• **Task directions**: Only the pictures are to be dropped; return all other data below exactly.
═════ Input for this task ═════
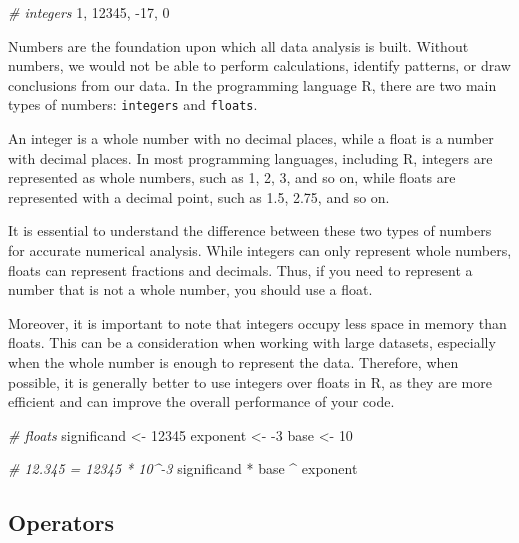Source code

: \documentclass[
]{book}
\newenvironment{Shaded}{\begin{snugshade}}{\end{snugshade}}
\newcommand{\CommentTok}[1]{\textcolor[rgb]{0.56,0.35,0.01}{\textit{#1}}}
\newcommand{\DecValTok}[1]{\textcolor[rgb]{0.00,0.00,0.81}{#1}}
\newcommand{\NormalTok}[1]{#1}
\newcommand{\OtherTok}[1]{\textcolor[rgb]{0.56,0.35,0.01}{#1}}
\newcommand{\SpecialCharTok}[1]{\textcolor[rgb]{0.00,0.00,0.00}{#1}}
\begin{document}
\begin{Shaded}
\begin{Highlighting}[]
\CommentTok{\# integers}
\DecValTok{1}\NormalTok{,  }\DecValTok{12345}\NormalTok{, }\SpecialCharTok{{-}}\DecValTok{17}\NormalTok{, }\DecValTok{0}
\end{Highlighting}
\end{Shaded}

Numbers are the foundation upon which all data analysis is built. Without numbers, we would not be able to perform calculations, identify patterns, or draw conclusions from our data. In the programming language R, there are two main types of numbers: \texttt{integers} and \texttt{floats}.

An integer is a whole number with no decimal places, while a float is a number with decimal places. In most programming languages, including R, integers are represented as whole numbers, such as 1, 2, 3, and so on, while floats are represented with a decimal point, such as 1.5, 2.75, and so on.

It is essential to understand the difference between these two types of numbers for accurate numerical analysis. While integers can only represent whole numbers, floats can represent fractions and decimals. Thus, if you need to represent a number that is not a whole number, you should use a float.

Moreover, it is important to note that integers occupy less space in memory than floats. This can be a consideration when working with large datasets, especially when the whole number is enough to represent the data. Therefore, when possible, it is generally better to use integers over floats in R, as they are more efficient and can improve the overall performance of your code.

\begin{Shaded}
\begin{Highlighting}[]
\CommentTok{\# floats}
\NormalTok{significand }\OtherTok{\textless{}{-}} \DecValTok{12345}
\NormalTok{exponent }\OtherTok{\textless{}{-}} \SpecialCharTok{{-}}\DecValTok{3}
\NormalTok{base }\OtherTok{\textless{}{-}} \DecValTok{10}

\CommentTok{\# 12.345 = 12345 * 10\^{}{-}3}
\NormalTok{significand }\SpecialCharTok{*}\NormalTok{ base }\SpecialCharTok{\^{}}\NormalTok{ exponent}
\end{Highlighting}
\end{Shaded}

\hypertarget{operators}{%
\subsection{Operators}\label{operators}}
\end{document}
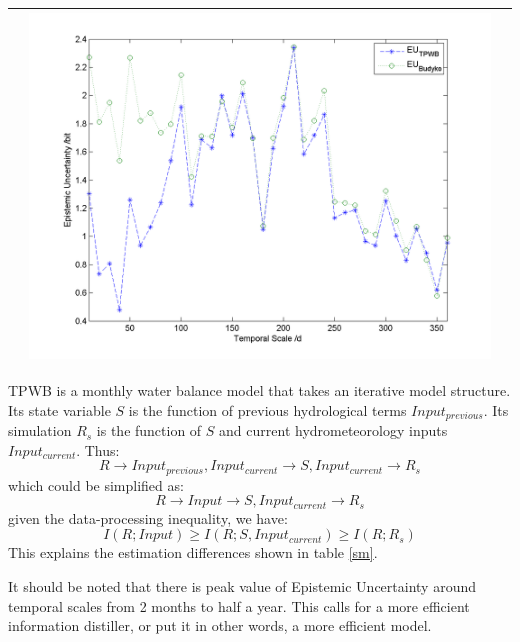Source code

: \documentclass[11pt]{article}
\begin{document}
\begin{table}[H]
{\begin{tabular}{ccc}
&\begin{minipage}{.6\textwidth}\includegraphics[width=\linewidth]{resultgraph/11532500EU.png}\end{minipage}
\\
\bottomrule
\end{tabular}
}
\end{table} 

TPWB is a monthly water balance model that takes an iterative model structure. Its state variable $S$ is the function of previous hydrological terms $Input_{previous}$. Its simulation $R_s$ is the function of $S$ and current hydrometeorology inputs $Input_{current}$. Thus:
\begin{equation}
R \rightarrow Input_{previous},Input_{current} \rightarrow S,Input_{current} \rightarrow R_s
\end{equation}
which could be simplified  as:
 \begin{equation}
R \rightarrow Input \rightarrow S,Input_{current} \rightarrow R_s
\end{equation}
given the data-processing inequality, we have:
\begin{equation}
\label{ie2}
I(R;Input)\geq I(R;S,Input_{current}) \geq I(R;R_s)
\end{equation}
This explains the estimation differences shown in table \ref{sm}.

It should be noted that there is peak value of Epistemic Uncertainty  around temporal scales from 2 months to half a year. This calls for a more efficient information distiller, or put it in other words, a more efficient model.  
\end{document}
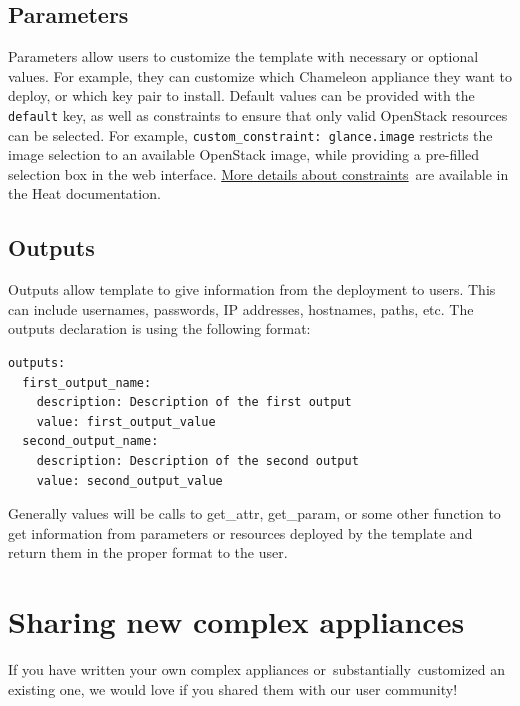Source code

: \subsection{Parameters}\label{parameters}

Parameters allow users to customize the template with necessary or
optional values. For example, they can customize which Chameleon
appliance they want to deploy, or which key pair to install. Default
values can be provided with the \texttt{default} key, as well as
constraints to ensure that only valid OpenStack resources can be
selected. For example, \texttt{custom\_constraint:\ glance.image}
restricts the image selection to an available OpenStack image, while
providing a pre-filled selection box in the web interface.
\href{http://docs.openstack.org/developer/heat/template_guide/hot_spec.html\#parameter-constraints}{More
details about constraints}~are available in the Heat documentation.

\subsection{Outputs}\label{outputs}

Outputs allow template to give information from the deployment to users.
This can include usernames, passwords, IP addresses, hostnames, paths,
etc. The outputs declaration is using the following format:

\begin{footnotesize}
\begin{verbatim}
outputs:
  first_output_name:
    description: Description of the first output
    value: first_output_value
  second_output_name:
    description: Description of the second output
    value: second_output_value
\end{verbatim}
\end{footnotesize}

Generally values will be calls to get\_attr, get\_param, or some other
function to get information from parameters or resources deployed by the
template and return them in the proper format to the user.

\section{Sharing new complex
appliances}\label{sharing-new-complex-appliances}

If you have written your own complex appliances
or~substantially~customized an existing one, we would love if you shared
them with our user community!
═════
• **Your solution**:
Source code

: \documentclass[
]{book}
\newenvironment{Shaded}{\begin{snugshade}}{\end{snugshade}}
\newcommand{\CommentTok}[1]{\textcolor[rgb]{0.56,0.35,0.01}{\textit{#1}}}
\newcommand{\DecValTok}[1]{\textcolor[rgb]{0.00,0.00,0.81}{#1}}
\newcommand{\NormalTok}[1]{#1}
\newcommand{\OtherTok}[1]{\textcolor[rgb]{0.56,0.35,0.01}{#1}}
\newcommand{\SpecialCharTok}[1]{\textcolor[rgb]{0.00,0.00,0.00}{#1}}
\begin{document}
\begin{Shaded}
\begin{Highlighting}[]
\CommentTok{\# integers}
\DecValTok{1}\NormalTok{,  }\DecValTok{12345}\NormalTok{, }\SpecialCharTok{{-}}\DecValTok{17}\NormalTok{, }\DecValTok{0}
\end{Highlighting}
\end{Shaded}

Numbers are the foundation upon which all data analysis is built. Without numbers, we would not be able to perform calculations, identify patterns, or draw conclusions from our data. In the programming language R, there are two main types of numbers: \texttt{integers} and \texttt{floats}.

An integer is a whole number with no decimal places, while a float is a number with decimal places. In most programming languages, including R, integers are represented as whole numbers, such as 1, 2, 3, and so on, while floats are represented with a decimal point, such as 1.5, 2.75, and so on.

It is essential to understand the difference between these two types of numbers for accurate numerical analysis. While integers can only represent whole numbers, floats can represent fractions and decimals. Thus, if you need to represent a number that is not a whole number, you should use a float.

Moreover, it is important to note that integers occupy less space in memory than floats. This can be a consideration when working with large datasets, especially when the whole number is enough to represent the data. Therefore, when possible, it is generally better to use integers over floats in R, as they are more efficient and can improve the overall performance of your code.

\begin{Shaded}
\begin{Highlighting}[]
\CommentTok{\# floats}
\NormalTok{significand }\OtherTok{\textless{}{-}} \DecValTok{12345}
\NormalTok{exponent }\OtherTok{\textless{}{-}} \SpecialCharTok{{-}}\DecValTok{3}
\NormalTok{base }\OtherTok{\textless{}{-}} \DecValTok{10}

\CommentTok{\# 12.345 = 12345 * 10\^{}{-}3}
\NormalTok{significand }\SpecialCharTok{*}\NormalTok{ base }\SpecialCharTok{\^{}}\NormalTok{ exponent}
\end{Highlighting}
\end{Shaded}

\hypertarget{operators}{%
\subsection{Operators}\label{operators}}
\end{document}
Source code

: \documentclass[11pt]{article}
\begin{document}
\begin{table}[H]
{\begin{tabular}{ccc}
&\begin{minipage}{.6\textwidth}\includegraphics[width=\linewidth]{resultgraph/11532500EU.png}\end{minipage}
\\
\bottomrule
\end{tabular}
}
\end{table} 

TPWB is a monthly water balance model that takes an iterative model structure. Its state variable $S$ is the function of previous hydrological terms $Input_{previous}$. Its simulation $R_s$ is the function of $S$ and current hydrometeorology inputs $Input_{current}$. Thus:
\begin{equation}
R \rightarrow Input_{previous},Input_{current} \rightarrow S,Input_{current} \rightarrow R_s
\end{equation}
which could be simplified  as:
 \begin{equation}
R \rightarrow Input \rightarrow S,Input_{current} \rightarrow R_s
\end{equation}
given the data-processing inequality, we have:
\begin{equation}
\label{ie2}
I(R;Input)\geq I(R;S,Input_{current}) \geq I(R;R_s)
\end{equation}
This explains the estimation differences shown in table \ref{sm}.

It should be noted that there is peak value of Epistemic Uncertainty  around temporal scales from 2 months to half a year. This calls for a more efficient information distiller, or put it in other words, a more efficient model.  
\end{document}
Source code

: \subsection{Parameters}\label{parameters}

Parameters allow users to customize the template with necessary or
optional values. For example, they can customize which Chameleon
appliance they want to deploy, or which key pair to install. Default
values can be provided with the \texttt{default} key, as well as
constraints to ensure that only valid OpenStack resources can be
selected. For example, \texttt{custom\_constraint:\ glance.image}
restricts the image selection to an available OpenStack image, while
providing a pre-filled selection box in the web interface.
\href{http://docs.openstack.org/developer/heat/template_guide/hot_spec.html\#parameter-constraints}{More
details about constraints}~are available in the Heat documentation.

\subsection{Outputs}\label{outputs}

Outputs allow template to give information from the deployment to users.
This can include usernames, passwords, IP addresses, hostnames, paths,
etc. The outputs declaration is using the following format:

\begin{footnotesize}
\begin{verbatim}
outputs:
  first_output_name:
    description: Description of the first output
    value: first_output_value
  second_output_name:
    description: Description of the second output
    value: second_output_value
\end{verbatim}
\end{footnotesize}

Generally values will be calls to get\_attr, get\_param, or some other
function to get information from parameters or resources deployed by the
template and return them in the proper format to the user.

\section{Sharing new complex
appliances}\label{sharing-new-complex-appliances}

If you have written your own complex appliances
or~substantially~customized an existing one, we would love if you shared
them with our user community!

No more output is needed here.